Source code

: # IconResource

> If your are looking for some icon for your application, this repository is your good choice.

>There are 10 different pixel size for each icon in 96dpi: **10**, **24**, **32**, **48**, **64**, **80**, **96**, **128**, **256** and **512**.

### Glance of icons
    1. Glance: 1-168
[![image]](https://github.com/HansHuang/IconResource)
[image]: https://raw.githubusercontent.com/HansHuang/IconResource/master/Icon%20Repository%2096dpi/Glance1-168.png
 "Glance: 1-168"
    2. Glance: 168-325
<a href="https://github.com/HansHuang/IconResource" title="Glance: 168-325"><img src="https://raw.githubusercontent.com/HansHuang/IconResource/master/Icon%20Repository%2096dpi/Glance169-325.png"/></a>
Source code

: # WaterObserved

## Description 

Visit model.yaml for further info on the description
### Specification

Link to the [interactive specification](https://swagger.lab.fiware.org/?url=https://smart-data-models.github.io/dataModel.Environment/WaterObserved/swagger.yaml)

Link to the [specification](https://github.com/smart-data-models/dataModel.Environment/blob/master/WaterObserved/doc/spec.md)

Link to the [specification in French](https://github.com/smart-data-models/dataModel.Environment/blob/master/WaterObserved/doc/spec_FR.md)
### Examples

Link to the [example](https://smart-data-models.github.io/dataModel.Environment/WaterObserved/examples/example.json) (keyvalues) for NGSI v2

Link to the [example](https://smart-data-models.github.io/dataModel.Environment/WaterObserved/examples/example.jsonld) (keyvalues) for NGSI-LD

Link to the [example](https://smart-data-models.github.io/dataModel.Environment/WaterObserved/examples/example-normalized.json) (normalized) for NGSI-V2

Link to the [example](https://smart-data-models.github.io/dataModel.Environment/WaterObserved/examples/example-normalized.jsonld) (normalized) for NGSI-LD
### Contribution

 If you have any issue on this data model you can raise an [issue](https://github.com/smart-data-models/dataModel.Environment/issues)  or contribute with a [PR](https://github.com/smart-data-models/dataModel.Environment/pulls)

### Exercise aim
Transcribe all of the data so that each line matches the source exactly.

### Response to this task
Source code

: # IconResource

> If your are looking for some icon for your application, this repository is your good choice.

>There are 10 different pixel size for each icon in 96dpi: **10**, **24**, **32**, **48**, **64**, **80**, **96**, **128**, **256** and **512**.

### Glance of icons
    1. Glance: 1-168
[![image]](https://github.com/HansHuang/IconResource)
[image]: https://raw.githubusercontent.com/HansHuang/IconResource/master/Icon%20Repository%2096dpi/Glance1-168.png
 "Glance: 1-168"
    2. Glance: 168-325
<a href="https://github.com/HansHuang/IconResource" title="Glance: 168-325"><img src="https://raw.githubusercontent.com/HansHuang/IconResource/master/Icon%20Repository%2096dpi/Glance169-325.png"/></a>
Source code

: # WaterObserved

## Description 

Visit model.yaml for further info on the description
### Specification

Link to the [interactive specification](https://swagger.lab.fiware.org/?url=https://smart-data-models.github.io/dataModel.Environment/WaterObserved/swagger.yaml)

Link to the [specification](https://github.com/smart-data-models/dataModel.Environment/blob/master/WaterObserved/doc/spec.md)

Link to the [specification in French](https://github.com/smart-data-models/dataModel.Environment/blob/master/WaterObserved/doc/spec_FR.md)
### Examples

Link to the [example](https://smart-data-models.github.io/dataModel.Environment/WaterObserved/examples/example.json) (keyvalues) for NGSI v2

Link to the [example](https://smart-data-models.github.io/dataModel.Environment/WaterObserved/examples/example.jsonld) (keyvalues) for NGSI-LD

Link to the [example](https://smart-data-models.github.io/dataModel.Environment/WaterObserved/examples/example-normalized.json) (normalized) for NGSI-V2

Link to the [example](https://smart-data-models.github.io/dataModel.Environment/WaterObserved/examples/example-normalized.jsonld) (normalized) for NGSI-LD
### Contribution

 If you have any issue on this data model you can raise an [issue](https://github.com/smart-data-models/dataModel.Environment/issues)  or contribute with a [PR](https://github.com/smart-data-models/dataModel.Environment/pulls)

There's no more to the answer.